Massachusetts House Passes Bill to Tax Short-Term Rental Hosts
In an effort to regulate the booming industry led by Airbnb, lawmakers want a tiered taxation system based on the number of rental units a host lists.
It could soon be more expensive to rent out that spare room of yours.
In an effort to regulate the blossoming short-term rental market in Massachusetts, the state House of Representatives passed a bill Thursday to tax property owners who list lodging on sites like Airbnb and HomeAway. Hosts would be taxed in tiers based on how many units they offer—the more units, the higher the rate. Professional managers with at least six rooms up for grabs would face an 8 percent tax per rental, according to State House News Service. Lawmakers also want to create a publicly-available registry of short-term listings and give the Department of Revenue the option to charge hosts to be included in the database.
Despite the popularity of short-term rental options among tourists and property owners, some argue that Airbnb listings have changed the fabric of their neighborhoods by scooping up affordable housing, and the hotel industry takes issue with losing revenue to a less-regulated market. The House bill, which passed 117-30, seeks to address the short-term rentals that have “created drastic inequities in the overall lodging market and [have] added to the housing crisis in some of our big cities,” Rep. Aaron Michlewitz, who helped write the bill, told State House News.
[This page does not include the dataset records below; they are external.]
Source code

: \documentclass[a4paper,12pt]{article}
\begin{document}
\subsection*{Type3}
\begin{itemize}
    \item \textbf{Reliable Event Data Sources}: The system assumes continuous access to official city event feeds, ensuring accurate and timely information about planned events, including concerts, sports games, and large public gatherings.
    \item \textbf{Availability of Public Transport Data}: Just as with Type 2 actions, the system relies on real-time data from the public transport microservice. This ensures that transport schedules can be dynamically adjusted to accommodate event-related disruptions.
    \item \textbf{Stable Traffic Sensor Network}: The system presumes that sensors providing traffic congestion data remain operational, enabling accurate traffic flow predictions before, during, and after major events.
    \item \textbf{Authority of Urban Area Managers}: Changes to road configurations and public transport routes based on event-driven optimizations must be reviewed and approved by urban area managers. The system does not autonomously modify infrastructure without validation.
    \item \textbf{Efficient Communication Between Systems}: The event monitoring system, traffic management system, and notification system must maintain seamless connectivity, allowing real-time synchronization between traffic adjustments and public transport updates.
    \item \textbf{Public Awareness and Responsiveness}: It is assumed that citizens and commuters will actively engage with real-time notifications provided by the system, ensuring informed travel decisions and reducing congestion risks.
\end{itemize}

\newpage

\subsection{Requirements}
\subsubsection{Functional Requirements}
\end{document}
In addition to state-imposed taxes, the bill would also allow cities and towns to impose their own fees on hosts and investors. Should a municipality opt to move forward with such a tariff, they would need to also adopt a policy that requires short-term rentals to pass a safety inspection paid for by the host.
For its part, Airbnb is not thrilled by the proposal. The rental site said the bill was “onerous and overly burdensome,” according to State House News.